The lift shaft was behind the enemy line, which meant she was behind the enemy line. All she had to do was sneak down there, open the door, and blow the hell out of the soldiers from behind. She could see where all of them were positioned and she could plan her moves before she made them. Typically, she might have balked at shooting someone in the back, but after what they had done to the unarmed, civilian clerks...
Fuck them.
She took a few steps back. Her heart was racing so hard it hurt, and now not only was her arm throbbing, so was her shoulder. It was going to hurt even more in a second. She ran forward, jumping when she reached the edge of the lift. With the suit bolstering her strength, she made it across the three-meter gap to the ladder and latched onto a rung with her good hand. Planting her feet on a rung, she closed her eyes and rested her forehead against the ladder to stifle an outcry as tears poured from her eyes. If only Hayden were here. This kind of thing was more up his alley than hers.

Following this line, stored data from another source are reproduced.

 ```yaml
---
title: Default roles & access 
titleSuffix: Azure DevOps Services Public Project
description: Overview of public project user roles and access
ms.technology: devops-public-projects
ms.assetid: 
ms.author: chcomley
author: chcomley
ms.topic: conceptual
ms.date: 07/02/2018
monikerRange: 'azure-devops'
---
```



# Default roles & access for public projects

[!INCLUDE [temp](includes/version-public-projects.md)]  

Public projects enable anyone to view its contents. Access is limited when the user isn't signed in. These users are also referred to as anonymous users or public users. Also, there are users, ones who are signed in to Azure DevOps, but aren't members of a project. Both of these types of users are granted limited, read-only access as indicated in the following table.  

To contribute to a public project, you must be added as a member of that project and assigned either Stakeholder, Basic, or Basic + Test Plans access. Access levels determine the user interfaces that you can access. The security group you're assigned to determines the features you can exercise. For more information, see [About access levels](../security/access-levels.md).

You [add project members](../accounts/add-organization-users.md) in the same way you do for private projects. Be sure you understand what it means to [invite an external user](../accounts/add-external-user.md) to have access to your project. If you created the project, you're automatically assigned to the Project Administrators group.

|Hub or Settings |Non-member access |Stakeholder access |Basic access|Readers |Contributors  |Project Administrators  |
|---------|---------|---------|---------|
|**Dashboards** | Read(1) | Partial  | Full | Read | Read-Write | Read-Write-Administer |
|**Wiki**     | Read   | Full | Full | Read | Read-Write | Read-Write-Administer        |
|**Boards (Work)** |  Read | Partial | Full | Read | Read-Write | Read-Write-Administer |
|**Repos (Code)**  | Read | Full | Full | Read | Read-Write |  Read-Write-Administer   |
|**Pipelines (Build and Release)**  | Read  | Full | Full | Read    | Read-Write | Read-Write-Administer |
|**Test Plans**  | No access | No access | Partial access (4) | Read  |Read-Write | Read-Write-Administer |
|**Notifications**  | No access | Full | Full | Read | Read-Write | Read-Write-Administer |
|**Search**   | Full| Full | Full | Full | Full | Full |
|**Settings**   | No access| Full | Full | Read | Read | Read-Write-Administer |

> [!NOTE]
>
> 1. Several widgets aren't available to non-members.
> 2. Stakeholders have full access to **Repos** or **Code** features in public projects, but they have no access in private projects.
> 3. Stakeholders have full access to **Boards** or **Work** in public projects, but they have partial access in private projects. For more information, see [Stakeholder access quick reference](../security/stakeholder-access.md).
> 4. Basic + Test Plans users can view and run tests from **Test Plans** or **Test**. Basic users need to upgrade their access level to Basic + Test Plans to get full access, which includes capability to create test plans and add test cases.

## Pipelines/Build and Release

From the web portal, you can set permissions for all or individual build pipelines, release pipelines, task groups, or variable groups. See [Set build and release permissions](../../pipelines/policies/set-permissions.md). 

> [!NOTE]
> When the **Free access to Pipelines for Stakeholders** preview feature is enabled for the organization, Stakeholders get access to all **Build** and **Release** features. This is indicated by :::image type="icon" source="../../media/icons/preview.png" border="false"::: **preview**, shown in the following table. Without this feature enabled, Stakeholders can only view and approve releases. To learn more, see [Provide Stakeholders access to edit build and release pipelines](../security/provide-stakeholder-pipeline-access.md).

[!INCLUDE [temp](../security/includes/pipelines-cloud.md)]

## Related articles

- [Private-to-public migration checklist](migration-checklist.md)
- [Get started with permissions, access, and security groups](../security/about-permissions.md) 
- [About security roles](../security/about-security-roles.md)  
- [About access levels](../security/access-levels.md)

She moved slowly on the ladder, which fortun
ately was positioned next to the lift doors on the ground floor. She stopped when she was next to it., Even with the helmet dampening some of the sound, the fighting on the other side was so loud it hurt her ears. She checked the positions of the soldiers, forming her plan of attack.
Then she tapped the internal access control to activate the doors. When they parted far enough for her to swing through, she leaped onto the floor, and without wasting any time taking in the whole scene, she zeroed in on her first target and attacked.
Chapter 38
James fired another plasma bolt into the side of the strange portable barrier the enemy forces had set up for protection. The plasma sizzled against the surface, the gas spreading around it in a flare of blue and orange before vaporizing it without creating much damage at all.
He cursed for the hundredth time, wondering what the barrier was and where the fuck these people had gotten it.
“Tinker, we can’t penetrate their defenses,” James said. “They’ve got a shield of some kind, whatever its painted with its immune to plasma, and too thick for slugs to penetrate.”
His eyes narrowed when one of the enemy soldiers shifted the barrier while a second stuck a rifle out through it and opened fire, spraying bullets back at him and the Liberators. Rounds pinged off his armor, and the soldiers beside him ducked back behind the furniture they were using as cover.
“Find a way through it, General,” Tinker replied. “The area is too small for a rocket unless you want to lose half of what’s left of Midnight Platoon?”
James flinched, looking up at the line across the top of his visor. He only had ten soldiers left, half with him here and half outside. Damn it. They had expected resistance but nothing like this. Not only had fucking Natalia Duke killed one of his best in Bones, but Sheriff Duke’s people had high-end weapons and limited armor, along with these barriers and worst of all, a fucking Space Force defense robot.